Un programme d’échange de réfugiés entre l’UE et la Turquie est envisagé: retenir les réfugiés au Moyen Orient n’a pas fonctionné, les dévier par des murs et clôtures aux frontières de la Hongrie et de la Macédoine non plus, ni une protection temporaire ou une relocalisation. En contre partie d’ « un de sorti, un de repris » la Turquie recevrait 6 milliards d’euros pour héberger des milliers de réfugiés dans des camps. Pour une personne retournée vers la Turquie, un demandeur de protection y attendant déjà dans un camp serait admis par l’UE.

Filippo Grandi, le Haut Commissaire des Nations Unies pour les Réfugiés a critiqué cette façon de faire comme contraire la Convention de 1951 sur les Réfugiés, qui garantit à chaque demandeur d’asile une procédure individuelle, un droit d’appel contre un refus de protection et l’assurance d’un renvoi vers un pays qui garantit ses droits de l’Homme. Le Cercle de Coopération estime inacceptable la mise en péril de la protection des réfugiés.

Il appert que les leaders de l’UE - confrontés à des entrées dites illégales ont décidé d’ignorer les signaux d’alarme provenant de l’évolution récente de la Turquie. Ils ont détourné la tête lorsque le gouvernement turc a attaqué les médias, écartés les dissidents intellectuels et bombardé les combattants kurdes en Syrie. Pour conclure cet accord la Turquie serait gratifiée du statut de pays sûr. Au lieu d’une porte de sortie nous aurons une porte rotative. De nouvelles routes seront à l’ordre du jour: en bateau d’Albanie vers Bari ainsi que les routes de l’Afrique du Nord vers Lampedusa ou l’Espagne.  Avec davantage de risques pour les réfugiés et des recettes accrues pour les passeurs.

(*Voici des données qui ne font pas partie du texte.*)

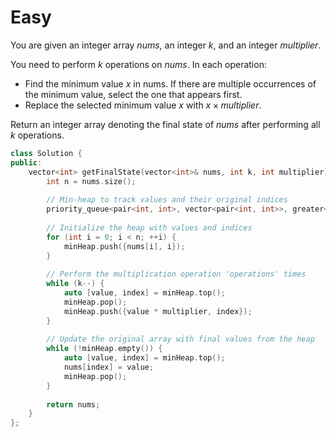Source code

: # Easy

You are given an integer array $nums$, an integer $k$, and an integer $multiplier$.

You need to perform $k$ operations on $nums$. In each operation:

- Find the minimum value $x$ in nums. If there are multiple occurrences of the minimum value, select the one that appears first.
- Replace the selected minimum value $x$ with $x \times multiplier$.

Return an integer array denoting the final state of $nums$ after performing all $k$ operations.

```cpp
class Solution {
public:
    vector<int> getFinalState(vector<int>& nums, int k, int multiplier) {
        int n = nums.size();
        
        // Min-heap to track values and their original indices
        priority_queue<pair<int, int>, vector<pair<int, int>>, greater<>> minHeap;
        
        // Initialize the heap with values and indices
        for (int i = 0; i < n; ++i) {
            minHeap.push({nums[i], i});
        }
        
        // Perform the multiplication operation 'operations' times
        while (k--) {
            auto [value, index] = minHeap.top();
            minHeap.pop();
            minHeap.push({value * multiplier, index});
        }
        
        // Update the original array with final values from the heap
        while (!minHeap.empty()) {
            auto [value, index] = minHeap.top();
            nums[index] = value;
            minHeap.pop();
        }
        
        return nums;
    }
};
```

La décision de doubler l’aide à 6 milliards ne devrait pas entraver l’Aide Officielle au Développement et l’aide humanitaire essentielle pour l’aide aux réfugiés dans les régions de conflit et moins encore l’action contre les raisons de la migration forcée. L’Histoire nous apprend que des moyens financiers des Etats pour favoriser retour et réinstallation, y compris éducation, logement et santé destinés aux concernés et à leurs familles ne leur sont que rarement attribués directement, c’est aux gouvernements qu’ils sont confiés avec tous les risques de dérives. Dans le cas de la Turquie il ne faut pas avoir une imagination débordante pour prévoir qu’elle va encourager davantage de départs vers l’UE pour engranger davantage d’aide. Par ailleurs le gouvernement turc veut accélérer le processus d’adhésion à l’UE tout en bafouant les valeurs de celle -ci !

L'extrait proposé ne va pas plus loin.